→ **What to work on**
The output must match the entries below exactly, with pictures removed.

→ **Saved data entries**
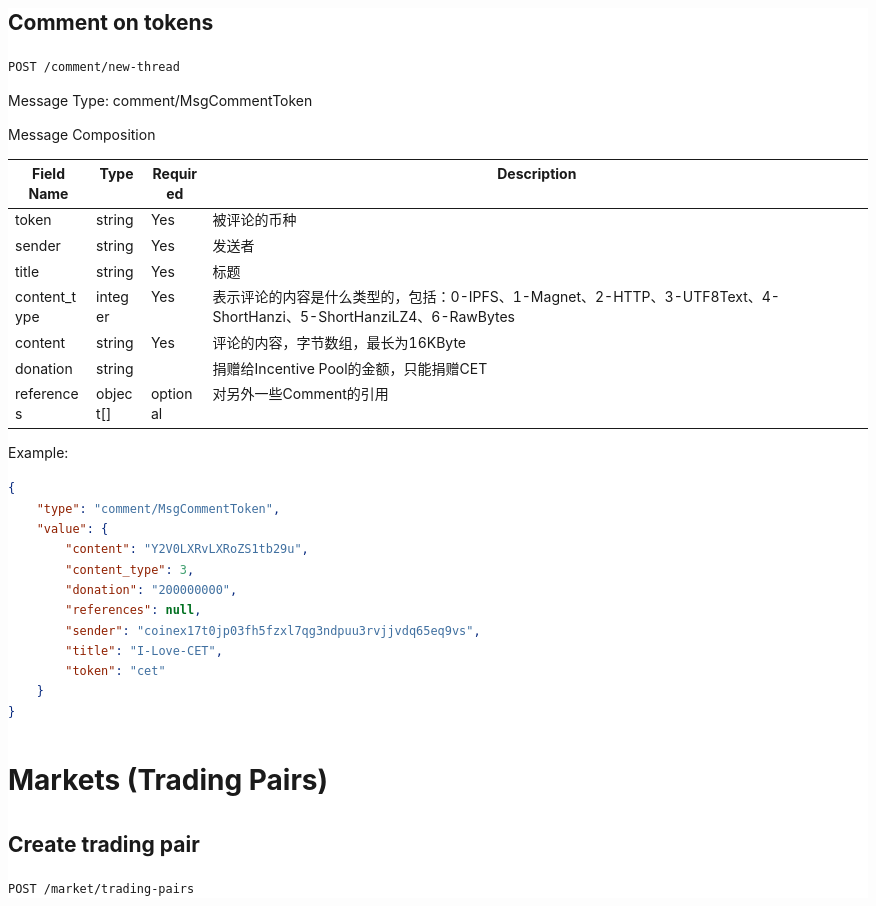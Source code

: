 

## Comment on tokens

```http
POST /comment/new-thread
```


Message Type: comment/MsgCommentToken

Message Composition

| Field Name   | Type     | Required | Description                                                         |
| ------------ | -------- | -------- | ------------------------------------------------------------ |
| token        | string   | Yes      | 被评论的币种                                                 |
| sender       | string   | Yes      | 发送者                                                       |
| title        | string   | Yes      | 标题                                                         |
| content_type | integer  | Yes      | 表示评论的内容是什么类型的，包括：0-IPFS、1-Magnet、2-HTTP、3-UTF8Text、4-ShortHanzi、5-ShortHanziLZ4、6-RawBytes |
| content      | string   | Yes      | 评论的内容，字节数组，最长为16KByte                          |
| donation     | string   |          | 捐赠给Incentive Pool的金额，只能捐赠CET                      |
| references   | object[] | optional | 对另外一些Comment的引用                                      |

Example:

```json
{
    "type": "comment/MsgCommentToken",
    "value": {
        "content": "Y2V0LXRvLXRoZS1tb29u",
        "content_type": 3,
        "donation": "200000000",
        "references": null,
        "sender": "coinex17t0jp03fh5fzxl7qg3ndpuu3rvjjvdq65eq9vs",
        "title": "I-Love-CET",
        "token": "cet"
    }
}
```



# Markets (Trading Pairs)

## Create trading pair

```http
POST /market/trading-pairs
```
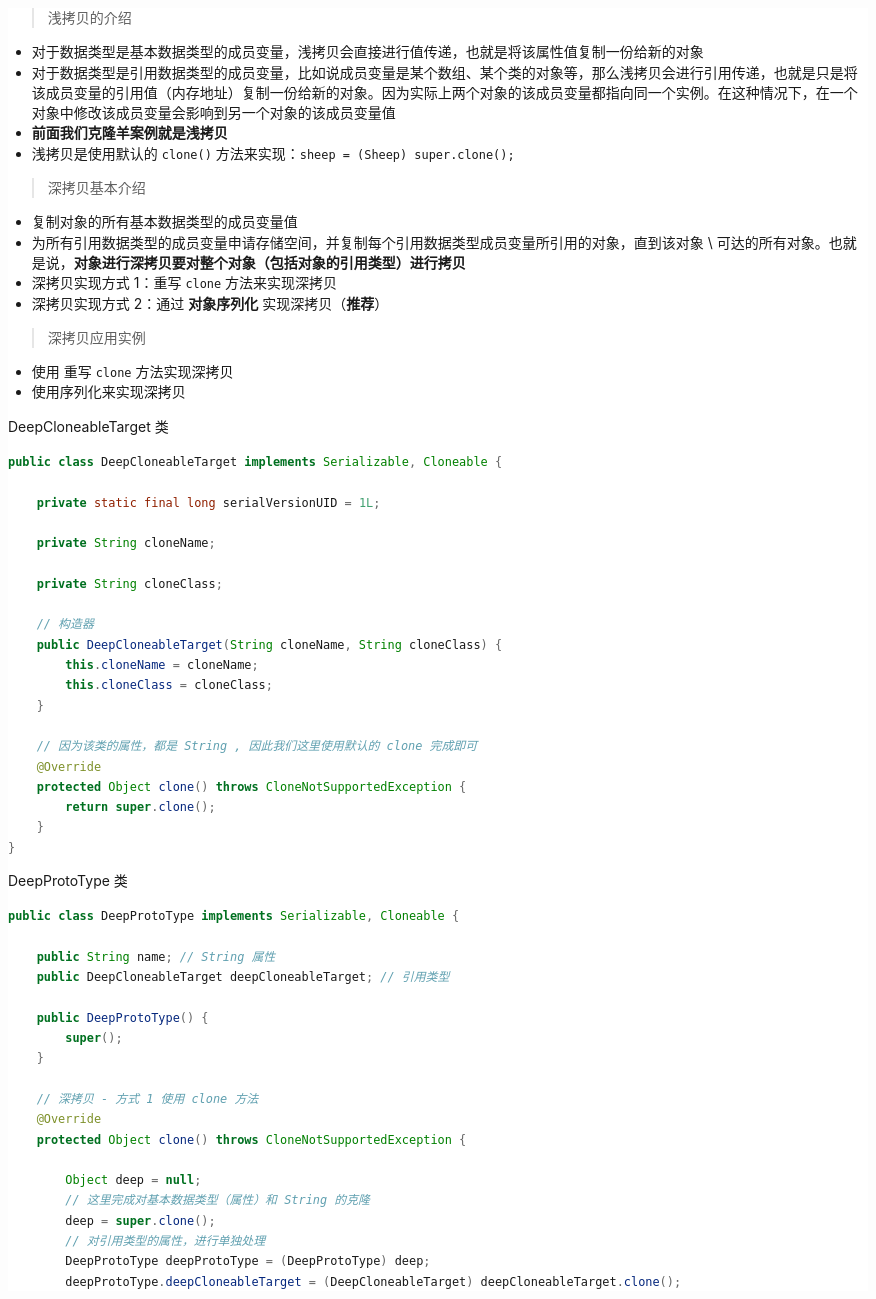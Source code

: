 > 浅拷贝的介绍

- 对于数据类型是基本数据类型的成员变量，浅拷贝会直接进行值传递，也就是将该属性值复制一份给新的对象
- 对于数据类型是引用数据类型的成员变量，比如说成员变量是某个数组、某个类的对象等，那么浅拷贝会进行引用传递，也就是只是将该成员变量的引用值（内存地址）复制一份给新的对象。因为实际上两个对象的该成员变量都指向同一个实例。在这种情况下，在一个对象中修改该成员变量会影响到另一个对象的该成员变量值
- **前面我们克隆羊案例就是浅拷贝**
- 浅拷贝是使用默认的 `clone()` 方法来实现：`sheep = (Sheep) super.clone();`

> 深拷贝基本介绍

- 复制对象的所有基本数据类型的成员变量值
- 为所有引用数据类型的成员变量申请存储空间，并复制每个引用数据类型成员变量所引用的对象，直到该对象 \ 可达的所有对象。也就是说，**对象进行深拷贝要对整个对象（包括对象的引用类型）进行拷贝**
- 深拷贝实现方式 1：重写 `clone` 方法来实现深拷贝
- 深拷贝实现方式 2：通过 **对象序列化** 实现深拷贝（**推荐**）

> 深拷贝应用实例

- 使用 重写 `clone` 方法实现深拷贝
- 使用序列化来实现深拷贝

DeepCloneableTarget 类

```java
public class DeepCloneableTarget implements Serializable, Cloneable {

    private static final long serialVersionUID = 1L;

    private String cloneName;

    private String cloneClass;

    // 构造器
    public DeepCloneableTarget(String cloneName, String cloneClass) {
        this.cloneName = cloneName;
        this.cloneClass = cloneClass;
    }

    // 因为该类的属性，都是 String , 因此我们这里使用默认的 clone 完成即可
    @Override
    protected Object clone() throws CloneNotSupportedException {
        return super.clone();
    }
}
```

DeepProtoType 类

```java
public class DeepProtoType implements Serializable, Cloneable {

    public String name; // String 属性
    public DeepCloneableTarget deepCloneableTarget; // 引用类型

    public DeepProtoType() {
        super();
    }

    // 深拷贝 - 方式 1 使用 clone 方法
    @Override
    protected Object clone() throws CloneNotSupportedException {

        Object deep = null;
        // 这里完成对基本数据类型（属性）和 String 的克隆
        deep = super.clone();
        // 对引用类型的属性，进行单独处理
        DeepProtoType deepProtoType = (DeepProtoType) deep;
        deepProtoType.deepCloneableTarget = (DeepCloneableTarget) deepCloneableTarget.clone();

```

→ **Solution for this problem**
Source code

: 

## Comment on tokens

```http
POST /comment/new-thread
```


Message Type: comment/MsgCommentToken

Message Composition

| Field Name   | Type     | Required | Description                                                         |
| ------------ | -------- | -------- | ------------------------------------------------------------ |
| token        | string   | Yes      | 被评论的币种                                                 |
| sender       | string   | Yes      | 发送者                                                       |
| title        | string   | Yes      | 标题                                                         |
| content_type | integer  | Yes      | 表示评论的内容是什么类型的，包括：0-IPFS、1-Magnet、2-HTTP、3-UTF8Text、4-ShortHanzi、5-ShortHanziLZ4、6-RawBytes |
| content      | string   | Yes      | 评论的内容，字节数组，最长为16KByte                          |
| donation     | string   |          | 捐赠给Incentive Pool的金额，只能捐赠CET                      |
| references   | object[] | optional | 对另外一些Comment的引用                                      |

Example:

```json
{
    "type": "comment/MsgCommentToken",
    "value": {
        "content": "Y2V0LXRvLXRoZS1tb29u",
        "content_type": 3,
        "donation": "200000000",
        "references": null,
        "sender": "coinex17t0jp03fh5fzxl7qg3ndpuu3rvjjvdq65eq9vs",
        "title": "I-Love-CET",
        "token": "cet"
    }
}
```



# Markets (Trading Pairs)

## Create trading pair

```http
POST /market/trading-pairs
```
Source code

: > 浅拷贝的介绍

- 对于数据类型是基本数据类型的成员变量，浅拷贝会直接进行值传递，也就是将该属性值复制一份给新的对象
- 对于数据类型是引用数据类型的成员变量，比如说成员变量是某个数组、某个类的对象等，那么浅拷贝会进行引用传递，也就是只是将该成员变量的引用值（内存地址）复制一份给新的对象。因为实际上两个对象的该成员变量都指向同一个实例。在这种情况下，在一个对象中修改该成员变量会影响到另一个对象的该成员变量值
- **前面我们克隆羊案例就是浅拷贝**
- 浅拷贝是使用默认的 `clone()` 方法来实现：`sheep = (Sheep) super.clone();`

> 深拷贝基本介绍

- 复制对象的所有基本数据类型的成员变量值
- 为所有引用数据类型的成员变量申请存储空间，并复制每个引用数据类型成员变量所引用的对象，直到该对象 \ 可达的所有对象。也就是说，**对象进行深拷贝要对整个对象（包括对象的引用类型）进行拷贝**
- 深拷贝实现方式 1：重写 `clone` 方法来实现深拷贝
- 深拷贝实现方式 2：通过 **对象序列化** 实现深拷贝（**推荐**）

> 深拷贝应用实例

- 使用 重写 `clone` 方法实现深拷贝
- 使用序列化来实现深拷贝

DeepCloneableTarget 类

```java
public class DeepCloneableTarget implements Serializable, Cloneable {

    private static final long serialVersionUID = 1L;

    private String cloneName;

    private String cloneClass;

    // 构造器
    public DeepCloneableTarget(String cloneName, String cloneClass) {
        this.cloneName = cloneName;
        this.cloneClass = cloneClass;
    }

    // 因为该类的属性，都是 String , 因此我们这里使用默认的 clone 完成即可
    @Override
    protected Object clone() throws CloneNotSupportedException {
        return super.clone();
    }
}
```

DeepProtoType 类

```java
public class DeepProtoType implements Serializable, Cloneable {

    public String name; // String 属性
    public DeepCloneableTarget deepCloneableTarget; // 引用类型

    public DeepProtoType() {
        super();
    }

    // 深拷贝 - 方式 1 使用 clone 方法
    @Override
    protected Object clone() throws CloneNotSupportedException {

        Object deep = null;
        // 这里完成对基本数据类型（属性）和 String 的克隆
        deep = super.clone();
        // 对引用类型的属性，进行单独处理
        DeepProtoType deepProtoType = (DeepProtoType) deep;
        deepProtoType.deepCloneableTarget = (DeepCloneableTarget) deepCloneableTarget.clone();

```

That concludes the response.